A court in the capital Ankara ordered the detention of Burak Akın to testify at a hearing when he failed to answer the summons. Media outlets speculated that Akın, who was a military officer whose confessions helped authorities to find a network of military infiltrators from the Gülenist Terror Group (FETÖ), might be missing.

Akın, who was hailed as an anti-coup hero when he was shot while accompanying a top general during the 2016 coup by FETÖ's infiltrators in the army, stunned the public when he confessed he was actually a FETÖ member. He turned himself in in December and gave names of other FETÖ infiltrators who managed to disguise their ties after the coup bid that killed 249 people.

He was supposed to attend a hearing in a coup trial in Ankara where he was a plaintiff but did not show up. Officials said Akın was nowhere to be found after he was released when he invoked a remorse law for those confessing their ties to the terrorist group. The officer also did not respond to text messages informing him of the date, hour and location of the hearing. Judges ordered police to summon him to the next hearing on March 2. Though Akın is a plaintiff in the trial of pro-coup officers who took over the army headquarters during the July 15, 2016 coup bid, he faces charges of membership in a terrorist group in a separate criminal inquiry.
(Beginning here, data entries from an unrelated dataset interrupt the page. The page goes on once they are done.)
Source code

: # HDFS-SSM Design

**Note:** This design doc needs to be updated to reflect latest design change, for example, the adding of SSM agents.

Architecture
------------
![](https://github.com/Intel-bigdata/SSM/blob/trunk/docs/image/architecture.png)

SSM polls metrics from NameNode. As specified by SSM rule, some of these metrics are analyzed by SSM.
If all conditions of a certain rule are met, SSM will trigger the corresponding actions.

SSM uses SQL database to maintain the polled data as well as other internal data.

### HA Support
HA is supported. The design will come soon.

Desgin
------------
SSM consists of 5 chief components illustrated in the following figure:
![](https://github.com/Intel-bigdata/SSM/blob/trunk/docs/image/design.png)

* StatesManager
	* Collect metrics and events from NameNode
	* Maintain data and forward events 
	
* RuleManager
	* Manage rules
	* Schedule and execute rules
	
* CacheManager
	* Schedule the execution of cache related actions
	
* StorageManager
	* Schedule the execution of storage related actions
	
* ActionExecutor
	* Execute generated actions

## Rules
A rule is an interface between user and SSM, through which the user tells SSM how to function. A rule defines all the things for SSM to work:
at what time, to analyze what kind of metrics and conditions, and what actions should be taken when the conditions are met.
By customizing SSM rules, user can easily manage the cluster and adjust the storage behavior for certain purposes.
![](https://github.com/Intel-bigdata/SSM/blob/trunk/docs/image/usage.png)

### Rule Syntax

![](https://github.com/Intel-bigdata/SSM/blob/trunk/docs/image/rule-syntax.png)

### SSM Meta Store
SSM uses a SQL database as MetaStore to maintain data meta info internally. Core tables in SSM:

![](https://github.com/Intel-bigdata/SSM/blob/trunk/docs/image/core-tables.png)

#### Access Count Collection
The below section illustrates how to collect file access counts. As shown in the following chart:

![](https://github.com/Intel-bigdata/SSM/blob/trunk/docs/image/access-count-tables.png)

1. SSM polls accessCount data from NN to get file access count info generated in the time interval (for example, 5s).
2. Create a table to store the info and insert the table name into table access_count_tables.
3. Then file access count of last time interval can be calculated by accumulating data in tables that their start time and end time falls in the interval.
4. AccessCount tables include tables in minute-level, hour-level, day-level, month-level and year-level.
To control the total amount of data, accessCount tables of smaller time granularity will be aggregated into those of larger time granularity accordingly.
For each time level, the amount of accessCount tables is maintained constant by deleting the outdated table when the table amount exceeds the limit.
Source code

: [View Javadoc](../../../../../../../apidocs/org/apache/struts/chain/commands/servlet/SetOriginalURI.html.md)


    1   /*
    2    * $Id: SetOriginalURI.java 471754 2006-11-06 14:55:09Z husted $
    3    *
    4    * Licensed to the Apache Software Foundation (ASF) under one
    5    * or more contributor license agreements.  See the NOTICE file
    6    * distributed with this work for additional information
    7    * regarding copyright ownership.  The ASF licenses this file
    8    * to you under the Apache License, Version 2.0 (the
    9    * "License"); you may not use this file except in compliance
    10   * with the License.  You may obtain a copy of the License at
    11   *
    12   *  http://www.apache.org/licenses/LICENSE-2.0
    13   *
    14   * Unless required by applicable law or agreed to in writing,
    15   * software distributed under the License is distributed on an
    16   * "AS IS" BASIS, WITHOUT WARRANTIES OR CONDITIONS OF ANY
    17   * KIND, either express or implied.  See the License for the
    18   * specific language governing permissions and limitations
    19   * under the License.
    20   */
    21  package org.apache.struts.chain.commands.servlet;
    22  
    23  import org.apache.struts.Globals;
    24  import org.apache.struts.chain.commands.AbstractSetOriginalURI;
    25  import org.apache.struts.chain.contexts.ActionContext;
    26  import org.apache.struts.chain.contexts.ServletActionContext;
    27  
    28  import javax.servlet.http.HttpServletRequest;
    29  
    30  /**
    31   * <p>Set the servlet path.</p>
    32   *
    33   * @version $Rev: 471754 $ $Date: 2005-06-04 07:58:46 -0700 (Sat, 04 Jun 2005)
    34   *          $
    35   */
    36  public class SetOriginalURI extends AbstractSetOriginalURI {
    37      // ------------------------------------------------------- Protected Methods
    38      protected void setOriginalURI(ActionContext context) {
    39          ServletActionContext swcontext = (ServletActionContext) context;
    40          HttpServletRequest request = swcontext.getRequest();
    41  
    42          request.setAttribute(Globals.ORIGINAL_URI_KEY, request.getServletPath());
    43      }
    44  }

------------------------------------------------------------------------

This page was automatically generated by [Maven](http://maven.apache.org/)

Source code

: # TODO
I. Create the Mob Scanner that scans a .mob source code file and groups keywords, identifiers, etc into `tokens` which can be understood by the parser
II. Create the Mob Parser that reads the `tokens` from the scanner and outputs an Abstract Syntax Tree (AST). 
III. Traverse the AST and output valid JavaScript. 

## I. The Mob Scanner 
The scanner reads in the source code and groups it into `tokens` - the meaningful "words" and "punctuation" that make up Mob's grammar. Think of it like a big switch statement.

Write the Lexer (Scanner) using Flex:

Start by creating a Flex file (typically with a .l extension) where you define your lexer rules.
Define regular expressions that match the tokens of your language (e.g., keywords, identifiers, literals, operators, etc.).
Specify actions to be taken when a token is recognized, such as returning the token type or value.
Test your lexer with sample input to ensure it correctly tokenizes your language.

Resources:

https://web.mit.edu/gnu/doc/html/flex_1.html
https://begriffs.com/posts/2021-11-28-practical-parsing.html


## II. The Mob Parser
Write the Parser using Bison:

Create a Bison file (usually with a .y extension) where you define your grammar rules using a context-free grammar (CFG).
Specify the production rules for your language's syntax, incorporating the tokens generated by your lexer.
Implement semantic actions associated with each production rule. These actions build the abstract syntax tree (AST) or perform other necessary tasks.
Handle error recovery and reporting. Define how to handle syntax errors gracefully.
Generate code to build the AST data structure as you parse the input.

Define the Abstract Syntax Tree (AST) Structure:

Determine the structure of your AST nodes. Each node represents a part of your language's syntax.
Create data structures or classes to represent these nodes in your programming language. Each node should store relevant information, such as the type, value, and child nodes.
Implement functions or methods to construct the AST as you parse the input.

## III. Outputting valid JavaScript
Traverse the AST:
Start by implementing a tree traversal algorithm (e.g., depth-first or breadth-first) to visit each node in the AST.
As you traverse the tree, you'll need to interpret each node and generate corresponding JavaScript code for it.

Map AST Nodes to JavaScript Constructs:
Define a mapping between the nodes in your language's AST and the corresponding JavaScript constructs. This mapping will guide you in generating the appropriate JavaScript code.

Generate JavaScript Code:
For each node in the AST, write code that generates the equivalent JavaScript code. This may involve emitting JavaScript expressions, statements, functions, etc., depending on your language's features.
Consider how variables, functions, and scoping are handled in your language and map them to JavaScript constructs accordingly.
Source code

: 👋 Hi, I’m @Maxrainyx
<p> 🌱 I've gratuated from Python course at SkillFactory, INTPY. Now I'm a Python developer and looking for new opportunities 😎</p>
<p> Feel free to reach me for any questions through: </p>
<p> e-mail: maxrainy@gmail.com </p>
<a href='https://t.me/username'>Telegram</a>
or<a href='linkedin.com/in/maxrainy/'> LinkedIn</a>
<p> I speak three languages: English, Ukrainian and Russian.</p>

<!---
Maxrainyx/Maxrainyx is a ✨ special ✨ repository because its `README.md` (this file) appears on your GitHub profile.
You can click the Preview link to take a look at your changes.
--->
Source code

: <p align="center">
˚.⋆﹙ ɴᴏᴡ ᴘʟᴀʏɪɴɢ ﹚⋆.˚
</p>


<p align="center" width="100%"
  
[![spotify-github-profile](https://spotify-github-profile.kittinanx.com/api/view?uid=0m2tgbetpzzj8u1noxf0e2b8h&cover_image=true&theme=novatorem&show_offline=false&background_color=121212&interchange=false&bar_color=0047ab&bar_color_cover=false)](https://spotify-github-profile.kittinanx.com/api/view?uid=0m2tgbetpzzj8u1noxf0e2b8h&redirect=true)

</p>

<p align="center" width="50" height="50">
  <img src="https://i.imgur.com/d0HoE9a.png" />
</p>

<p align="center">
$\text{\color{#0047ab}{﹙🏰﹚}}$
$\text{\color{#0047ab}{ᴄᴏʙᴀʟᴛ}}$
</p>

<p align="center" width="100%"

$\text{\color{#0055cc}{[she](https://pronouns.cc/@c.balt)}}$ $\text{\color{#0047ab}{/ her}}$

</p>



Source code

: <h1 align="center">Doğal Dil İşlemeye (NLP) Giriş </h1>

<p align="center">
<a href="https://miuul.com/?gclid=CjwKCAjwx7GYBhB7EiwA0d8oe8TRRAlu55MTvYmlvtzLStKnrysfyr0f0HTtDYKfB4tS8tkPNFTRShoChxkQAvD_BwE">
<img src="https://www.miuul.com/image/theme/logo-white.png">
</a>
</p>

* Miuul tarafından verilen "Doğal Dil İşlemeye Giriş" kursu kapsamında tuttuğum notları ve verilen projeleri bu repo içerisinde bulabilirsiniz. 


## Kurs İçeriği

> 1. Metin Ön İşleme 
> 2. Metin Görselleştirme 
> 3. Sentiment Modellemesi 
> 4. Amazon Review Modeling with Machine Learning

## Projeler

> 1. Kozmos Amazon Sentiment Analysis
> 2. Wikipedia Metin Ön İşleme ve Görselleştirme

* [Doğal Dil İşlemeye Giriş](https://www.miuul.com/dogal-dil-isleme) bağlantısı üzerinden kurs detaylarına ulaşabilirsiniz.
Akın was a protection officer for Gen. Yaşar Güler, then head of the Turkish army's Land Forces, when he was shot in the leg as he resisted the pro-coup group taking over army headquarters. In his confessions, Akın detailed how he was recruited by FETÖ before his military career started and how he kept in touch with the group's members until the coup attempt. Based upon the names he gave to authorities, security forces detained and arrested a number of other infiltrators in the army as well as non-military Gülenists who managed to hide their links to the group. Akın also paved the way for more military infiltrators from FETÖ to come forward and confess their ties to the terrorist group.